[Stored data]
#####

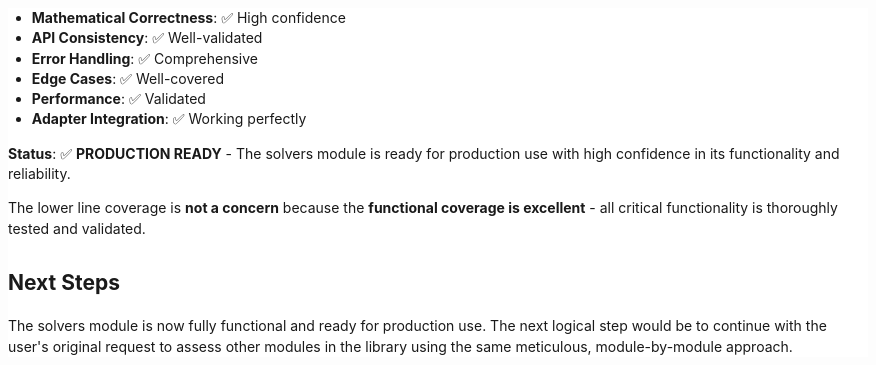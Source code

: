 - **Mathematical Correctness**: ✅ High confidence
- **API Consistency**: ✅ Well-validated
- **Error Handling**: ✅ Comprehensive
- **Edge Cases**: ✅ Well-covered
- **Performance**: ✅ Validated
- **Adapter Integration**: ✅ Working perfectly

**Status**: ✅ **PRODUCTION READY** - The solvers module is ready for production use with high confidence in its functionality and reliability.

The lower line coverage is **not a concern** because the **functional coverage is excellent** - all critical functionality is thoroughly tested and validated.

## Next Steps

The solvers module is now fully functional and ready for production use. The next logical step would be to continue with the user's original request to assess other modules in the library using the same meticulous, module-by-module approach.

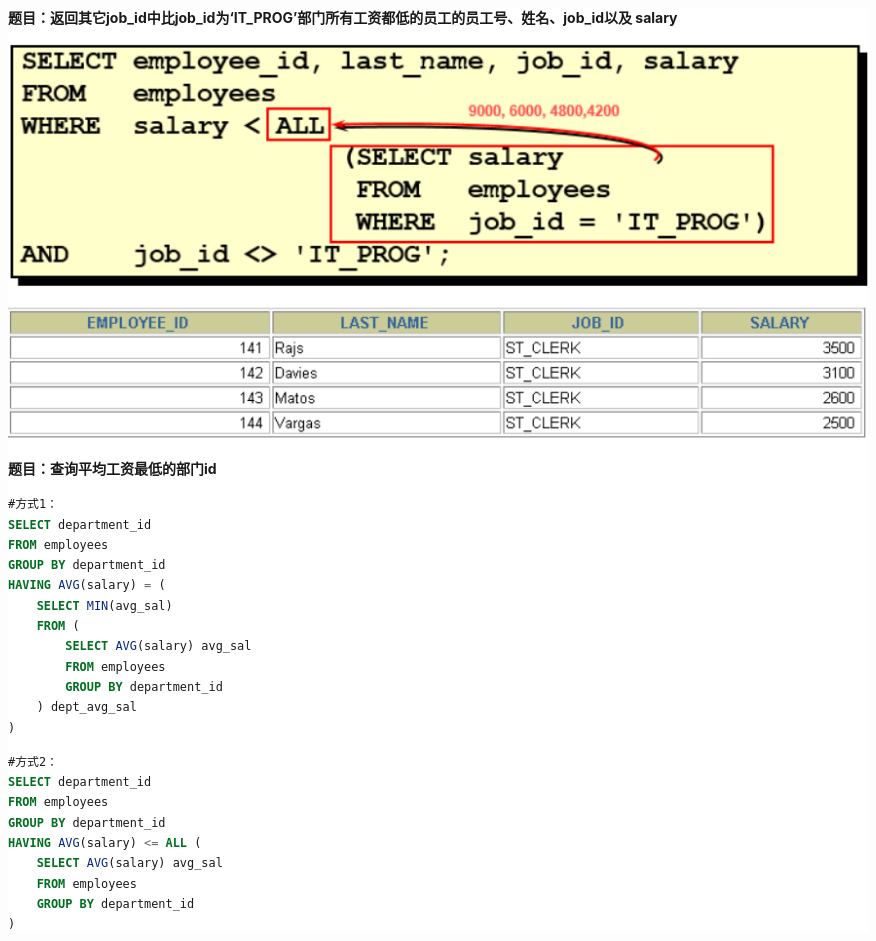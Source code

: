 

**题目：返回其它job_id中比job_id为‘IT_PROG’部门所有工资都低的员工的员工号、姓名、job_id以及 salary**

![image-20220811101622962](9、子查询.assets/image-20220811101622962.png)



**题目：查询平均工资最低的部门id**

```sql
#方式1：
SELECT department_id
FROM employees
GROUP BY department_id
HAVING AVG(salary) = (
	SELECT MIN(avg_sal)
	FROM (
		SELECT AVG(salary) avg_sal
		FROM employees
		GROUP BY department_id
	) dept_avg_sal
)
```

```sql
#方式2：
SELECT department_id
FROM employees
GROUP BY department_id
HAVING AVG(salary) <= ALL (
	SELECT AVG(salary) avg_sal
	FROM employees
	GROUP BY department_id
)
```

#####

* **Description of the task**
Set every record down verbatim. No pictures belong in the copy.

* **Your response**
Source code

: - **Mathematical Correctness**: ✅ High confidence
- **API Consistency**: ✅ Well-validated
- **Error Handling**: ✅ Comprehensive
- **Edge Cases**: ✅ Well-covered
- **Performance**: ✅ Validated
- **Adapter Integration**: ✅ Working perfectly

**Status**: ✅ **PRODUCTION READY** - The solvers module is ready for production use with high confidence in its functionality and reliability.

The lower line coverage is **not a concern** because the **functional coverage is excellent** - all critical functionality is thoroughly tested and validated.

## Next Steps

The solvers module is now fully functional and ready for production use. The next logical step would be to continue with the user's original request to assess other modules in the library using the same meticulous, module-by-module approach.

Source code

: 

**题目：返回其它job_id中比job_id为‘IT_PROG’部门所有工资都低的员工的员工号、姓名、job_id以及 salary**

![image-20220811101622962](9、子查询.assets/image-20220811101622962.png)



**题目：查询平均工资最低的部门id**

```sql
#方式1：
SELECT department_id
FROM employees
GROUP BY department_id
HAVING AVG(salary) = (
	SELECT MIN(avg_sal)
	FROM (
		SELECT AVG(salary) avg_sal
		FROM employees
		GROUP BY department_id
	) dept_avg_sal
)
```

```sql
#方式2：
SELECT department_id
FROM employees
GROUP BY department_id
HAVING AVG(salary) <= ALL (
	SELECT AVG(salary) avg_sal
	FROM employees
	GROUP BY department_id
)
```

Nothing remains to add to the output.